EXERCISE REQUIREMENTS =
Go over the data and keep only the lines that include "change".

INPUT FOR THIS TASK =
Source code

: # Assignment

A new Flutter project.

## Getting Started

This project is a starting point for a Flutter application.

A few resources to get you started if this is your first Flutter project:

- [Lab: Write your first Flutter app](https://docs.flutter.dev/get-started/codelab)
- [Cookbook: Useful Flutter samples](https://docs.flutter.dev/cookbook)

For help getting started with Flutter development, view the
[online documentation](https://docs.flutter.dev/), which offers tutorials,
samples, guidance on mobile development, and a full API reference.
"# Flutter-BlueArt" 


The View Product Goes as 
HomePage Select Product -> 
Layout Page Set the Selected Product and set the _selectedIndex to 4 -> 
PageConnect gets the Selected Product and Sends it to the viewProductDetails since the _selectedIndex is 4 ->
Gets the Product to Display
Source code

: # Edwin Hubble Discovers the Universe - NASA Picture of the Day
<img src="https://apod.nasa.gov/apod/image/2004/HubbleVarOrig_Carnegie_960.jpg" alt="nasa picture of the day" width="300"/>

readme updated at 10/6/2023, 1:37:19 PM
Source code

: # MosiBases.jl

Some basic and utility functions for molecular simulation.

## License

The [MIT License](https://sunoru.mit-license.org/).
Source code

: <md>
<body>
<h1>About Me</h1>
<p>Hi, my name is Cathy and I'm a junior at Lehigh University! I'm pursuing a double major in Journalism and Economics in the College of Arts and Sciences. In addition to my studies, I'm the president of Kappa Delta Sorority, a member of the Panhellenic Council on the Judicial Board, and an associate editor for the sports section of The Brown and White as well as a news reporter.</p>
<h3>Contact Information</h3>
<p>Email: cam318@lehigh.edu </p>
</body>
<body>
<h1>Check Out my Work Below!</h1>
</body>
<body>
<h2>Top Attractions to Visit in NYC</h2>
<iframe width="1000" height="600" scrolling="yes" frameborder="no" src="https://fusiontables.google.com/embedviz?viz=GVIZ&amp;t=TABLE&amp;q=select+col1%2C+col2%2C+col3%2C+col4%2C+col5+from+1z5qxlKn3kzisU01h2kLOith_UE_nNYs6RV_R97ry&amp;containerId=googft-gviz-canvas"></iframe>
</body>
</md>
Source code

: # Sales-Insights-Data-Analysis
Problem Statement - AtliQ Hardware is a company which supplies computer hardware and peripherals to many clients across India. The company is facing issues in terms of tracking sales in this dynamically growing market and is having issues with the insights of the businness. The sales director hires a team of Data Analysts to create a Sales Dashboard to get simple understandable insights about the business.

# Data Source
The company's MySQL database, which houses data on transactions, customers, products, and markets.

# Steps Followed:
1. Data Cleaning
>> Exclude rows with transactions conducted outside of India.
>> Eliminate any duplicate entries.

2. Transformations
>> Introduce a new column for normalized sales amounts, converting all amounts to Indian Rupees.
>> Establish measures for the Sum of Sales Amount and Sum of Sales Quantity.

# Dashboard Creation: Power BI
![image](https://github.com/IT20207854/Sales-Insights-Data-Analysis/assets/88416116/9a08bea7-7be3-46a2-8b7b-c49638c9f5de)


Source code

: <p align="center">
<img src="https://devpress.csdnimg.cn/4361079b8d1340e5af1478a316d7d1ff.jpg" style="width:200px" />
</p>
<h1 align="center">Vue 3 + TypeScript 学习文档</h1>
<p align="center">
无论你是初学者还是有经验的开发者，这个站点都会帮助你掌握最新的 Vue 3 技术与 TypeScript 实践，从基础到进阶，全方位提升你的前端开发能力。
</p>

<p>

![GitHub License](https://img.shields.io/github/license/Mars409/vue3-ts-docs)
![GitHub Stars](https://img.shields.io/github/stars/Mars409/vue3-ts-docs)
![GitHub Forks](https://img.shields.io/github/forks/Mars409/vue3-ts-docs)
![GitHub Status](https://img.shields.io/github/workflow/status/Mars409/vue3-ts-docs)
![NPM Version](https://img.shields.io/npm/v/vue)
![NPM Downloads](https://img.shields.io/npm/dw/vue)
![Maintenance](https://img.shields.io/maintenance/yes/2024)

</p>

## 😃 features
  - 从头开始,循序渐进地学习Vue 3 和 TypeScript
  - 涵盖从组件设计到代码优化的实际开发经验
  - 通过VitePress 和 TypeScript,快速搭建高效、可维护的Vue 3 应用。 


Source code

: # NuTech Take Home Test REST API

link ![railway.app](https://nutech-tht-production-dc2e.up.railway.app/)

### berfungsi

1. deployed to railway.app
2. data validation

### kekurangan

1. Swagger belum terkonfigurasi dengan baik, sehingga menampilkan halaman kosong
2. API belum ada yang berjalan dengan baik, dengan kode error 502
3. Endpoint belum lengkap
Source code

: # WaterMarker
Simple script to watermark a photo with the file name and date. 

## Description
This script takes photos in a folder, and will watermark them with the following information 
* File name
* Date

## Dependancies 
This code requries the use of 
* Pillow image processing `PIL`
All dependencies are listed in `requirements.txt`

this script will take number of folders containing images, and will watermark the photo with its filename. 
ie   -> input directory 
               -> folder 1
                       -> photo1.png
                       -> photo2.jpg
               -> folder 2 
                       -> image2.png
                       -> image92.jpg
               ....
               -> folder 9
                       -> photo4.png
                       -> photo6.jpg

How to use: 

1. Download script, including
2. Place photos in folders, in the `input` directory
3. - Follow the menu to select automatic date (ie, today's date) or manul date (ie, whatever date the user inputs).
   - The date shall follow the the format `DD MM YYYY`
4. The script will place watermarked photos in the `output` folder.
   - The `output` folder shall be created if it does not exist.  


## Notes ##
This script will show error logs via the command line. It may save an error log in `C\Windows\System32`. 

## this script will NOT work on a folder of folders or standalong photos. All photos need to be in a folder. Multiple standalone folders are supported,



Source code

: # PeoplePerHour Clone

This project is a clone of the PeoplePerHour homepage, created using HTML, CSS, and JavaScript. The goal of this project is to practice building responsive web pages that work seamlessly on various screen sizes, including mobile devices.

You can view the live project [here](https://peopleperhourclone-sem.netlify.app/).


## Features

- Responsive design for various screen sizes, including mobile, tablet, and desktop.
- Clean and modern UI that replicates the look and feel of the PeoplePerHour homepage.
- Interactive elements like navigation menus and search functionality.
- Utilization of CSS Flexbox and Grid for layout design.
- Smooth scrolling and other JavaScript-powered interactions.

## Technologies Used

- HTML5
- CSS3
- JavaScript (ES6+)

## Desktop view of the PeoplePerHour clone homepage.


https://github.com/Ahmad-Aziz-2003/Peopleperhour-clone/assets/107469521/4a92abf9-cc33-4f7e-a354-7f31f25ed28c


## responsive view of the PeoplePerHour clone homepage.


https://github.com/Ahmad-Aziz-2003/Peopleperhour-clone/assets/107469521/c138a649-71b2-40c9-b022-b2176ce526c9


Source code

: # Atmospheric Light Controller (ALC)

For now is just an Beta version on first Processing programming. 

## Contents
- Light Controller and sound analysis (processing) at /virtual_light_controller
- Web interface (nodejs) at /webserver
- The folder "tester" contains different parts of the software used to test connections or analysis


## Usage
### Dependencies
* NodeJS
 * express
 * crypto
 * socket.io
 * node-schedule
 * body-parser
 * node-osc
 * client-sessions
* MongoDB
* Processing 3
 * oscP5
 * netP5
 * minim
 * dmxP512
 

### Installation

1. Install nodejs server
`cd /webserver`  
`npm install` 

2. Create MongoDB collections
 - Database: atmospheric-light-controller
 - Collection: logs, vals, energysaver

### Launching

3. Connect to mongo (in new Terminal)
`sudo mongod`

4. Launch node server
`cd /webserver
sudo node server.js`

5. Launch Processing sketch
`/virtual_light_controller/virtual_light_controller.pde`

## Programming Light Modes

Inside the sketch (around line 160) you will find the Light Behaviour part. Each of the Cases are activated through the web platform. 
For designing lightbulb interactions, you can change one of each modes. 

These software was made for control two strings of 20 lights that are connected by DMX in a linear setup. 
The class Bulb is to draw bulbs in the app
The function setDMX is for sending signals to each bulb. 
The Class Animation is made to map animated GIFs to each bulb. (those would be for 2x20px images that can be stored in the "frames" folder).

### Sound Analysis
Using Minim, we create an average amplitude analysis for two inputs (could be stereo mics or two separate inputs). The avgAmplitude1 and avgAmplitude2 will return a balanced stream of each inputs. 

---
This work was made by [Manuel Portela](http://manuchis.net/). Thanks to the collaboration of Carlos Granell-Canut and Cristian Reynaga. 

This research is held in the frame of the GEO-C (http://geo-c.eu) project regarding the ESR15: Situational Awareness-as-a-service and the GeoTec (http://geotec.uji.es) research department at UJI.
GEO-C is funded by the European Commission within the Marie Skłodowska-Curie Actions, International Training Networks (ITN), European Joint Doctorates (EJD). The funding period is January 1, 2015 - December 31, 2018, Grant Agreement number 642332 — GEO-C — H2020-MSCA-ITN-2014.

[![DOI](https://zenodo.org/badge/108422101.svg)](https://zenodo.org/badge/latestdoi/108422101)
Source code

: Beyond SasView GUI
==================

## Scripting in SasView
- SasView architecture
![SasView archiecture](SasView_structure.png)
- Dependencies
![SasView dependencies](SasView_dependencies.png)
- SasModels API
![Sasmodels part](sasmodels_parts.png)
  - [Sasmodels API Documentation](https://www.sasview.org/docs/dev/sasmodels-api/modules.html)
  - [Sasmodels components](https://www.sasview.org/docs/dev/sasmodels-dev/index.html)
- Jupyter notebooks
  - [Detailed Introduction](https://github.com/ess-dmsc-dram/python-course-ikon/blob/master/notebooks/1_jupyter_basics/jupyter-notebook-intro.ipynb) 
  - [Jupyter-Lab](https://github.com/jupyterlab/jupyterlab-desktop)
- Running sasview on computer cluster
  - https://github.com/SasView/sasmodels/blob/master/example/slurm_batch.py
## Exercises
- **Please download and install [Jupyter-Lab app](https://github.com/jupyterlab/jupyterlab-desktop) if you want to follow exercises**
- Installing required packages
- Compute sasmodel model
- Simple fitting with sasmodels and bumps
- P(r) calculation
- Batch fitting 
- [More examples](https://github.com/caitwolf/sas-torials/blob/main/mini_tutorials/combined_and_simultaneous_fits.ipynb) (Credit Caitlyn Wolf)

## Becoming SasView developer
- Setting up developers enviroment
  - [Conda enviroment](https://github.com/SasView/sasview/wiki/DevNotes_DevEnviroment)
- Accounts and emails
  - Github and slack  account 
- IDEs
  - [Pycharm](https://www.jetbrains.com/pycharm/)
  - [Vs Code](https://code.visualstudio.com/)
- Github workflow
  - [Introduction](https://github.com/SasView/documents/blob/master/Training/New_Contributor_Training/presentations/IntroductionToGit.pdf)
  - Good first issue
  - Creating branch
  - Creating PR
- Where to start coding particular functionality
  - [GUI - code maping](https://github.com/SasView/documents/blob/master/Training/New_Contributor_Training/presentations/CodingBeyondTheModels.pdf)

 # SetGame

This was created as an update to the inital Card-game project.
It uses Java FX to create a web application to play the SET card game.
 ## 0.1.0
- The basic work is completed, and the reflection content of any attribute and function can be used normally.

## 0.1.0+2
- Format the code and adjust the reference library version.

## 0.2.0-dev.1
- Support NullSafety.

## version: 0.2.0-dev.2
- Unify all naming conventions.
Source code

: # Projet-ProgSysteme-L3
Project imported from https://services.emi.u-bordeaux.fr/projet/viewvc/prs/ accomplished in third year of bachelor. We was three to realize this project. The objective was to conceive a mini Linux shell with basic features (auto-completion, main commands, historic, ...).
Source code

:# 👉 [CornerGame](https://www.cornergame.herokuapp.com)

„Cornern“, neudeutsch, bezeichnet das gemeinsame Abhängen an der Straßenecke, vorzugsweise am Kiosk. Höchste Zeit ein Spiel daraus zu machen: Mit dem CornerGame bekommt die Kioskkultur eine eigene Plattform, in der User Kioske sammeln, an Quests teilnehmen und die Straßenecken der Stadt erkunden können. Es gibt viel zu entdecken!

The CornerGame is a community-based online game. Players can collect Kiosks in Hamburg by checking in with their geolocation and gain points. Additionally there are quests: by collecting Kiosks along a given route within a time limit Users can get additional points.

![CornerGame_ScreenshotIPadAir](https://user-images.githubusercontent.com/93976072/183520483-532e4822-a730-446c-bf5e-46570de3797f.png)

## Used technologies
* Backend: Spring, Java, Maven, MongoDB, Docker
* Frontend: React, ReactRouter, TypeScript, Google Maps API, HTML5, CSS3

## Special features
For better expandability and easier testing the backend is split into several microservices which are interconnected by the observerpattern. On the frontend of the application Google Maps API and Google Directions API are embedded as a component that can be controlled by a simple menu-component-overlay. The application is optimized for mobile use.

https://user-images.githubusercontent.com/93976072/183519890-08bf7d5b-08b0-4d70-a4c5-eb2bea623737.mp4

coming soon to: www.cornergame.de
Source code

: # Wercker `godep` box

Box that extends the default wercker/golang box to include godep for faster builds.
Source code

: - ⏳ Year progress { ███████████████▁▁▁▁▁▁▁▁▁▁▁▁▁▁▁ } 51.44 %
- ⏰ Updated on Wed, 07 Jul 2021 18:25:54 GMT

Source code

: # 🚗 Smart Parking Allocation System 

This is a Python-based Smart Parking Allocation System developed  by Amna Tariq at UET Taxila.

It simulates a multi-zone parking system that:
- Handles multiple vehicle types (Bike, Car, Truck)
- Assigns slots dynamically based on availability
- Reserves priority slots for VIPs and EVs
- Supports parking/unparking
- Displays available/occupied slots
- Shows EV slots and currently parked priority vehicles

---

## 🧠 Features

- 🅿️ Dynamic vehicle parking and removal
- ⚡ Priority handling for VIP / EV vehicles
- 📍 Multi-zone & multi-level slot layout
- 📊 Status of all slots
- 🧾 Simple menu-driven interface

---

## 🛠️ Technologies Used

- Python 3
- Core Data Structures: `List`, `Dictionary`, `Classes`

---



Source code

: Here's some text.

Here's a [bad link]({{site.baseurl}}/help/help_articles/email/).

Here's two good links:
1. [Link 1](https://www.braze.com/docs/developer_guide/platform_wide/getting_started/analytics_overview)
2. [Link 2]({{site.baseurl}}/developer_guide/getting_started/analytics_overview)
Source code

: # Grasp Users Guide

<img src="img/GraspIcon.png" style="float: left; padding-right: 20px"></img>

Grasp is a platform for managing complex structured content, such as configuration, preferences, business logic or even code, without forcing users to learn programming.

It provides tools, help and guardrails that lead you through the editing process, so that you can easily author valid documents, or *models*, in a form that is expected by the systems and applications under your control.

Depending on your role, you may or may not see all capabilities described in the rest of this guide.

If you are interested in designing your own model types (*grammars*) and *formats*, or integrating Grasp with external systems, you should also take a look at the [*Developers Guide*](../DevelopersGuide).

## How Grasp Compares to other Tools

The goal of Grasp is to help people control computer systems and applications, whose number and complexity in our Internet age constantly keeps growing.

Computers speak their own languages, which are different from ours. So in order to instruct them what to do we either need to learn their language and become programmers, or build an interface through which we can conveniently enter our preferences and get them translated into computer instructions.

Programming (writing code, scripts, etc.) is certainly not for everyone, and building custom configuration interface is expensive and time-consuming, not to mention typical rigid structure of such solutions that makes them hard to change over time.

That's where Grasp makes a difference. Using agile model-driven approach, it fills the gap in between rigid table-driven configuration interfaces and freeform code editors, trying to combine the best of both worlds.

FINISHED EXERCISE =
For designing lightbulb interactions, you can change one of each modes. 
Programming (writing code, scripts, etc.) is certainly not for everyone, and building custom configuration interface is expensive and time-consuming, not to mention typical rigid structure of such solutions that makes them hard to change over time.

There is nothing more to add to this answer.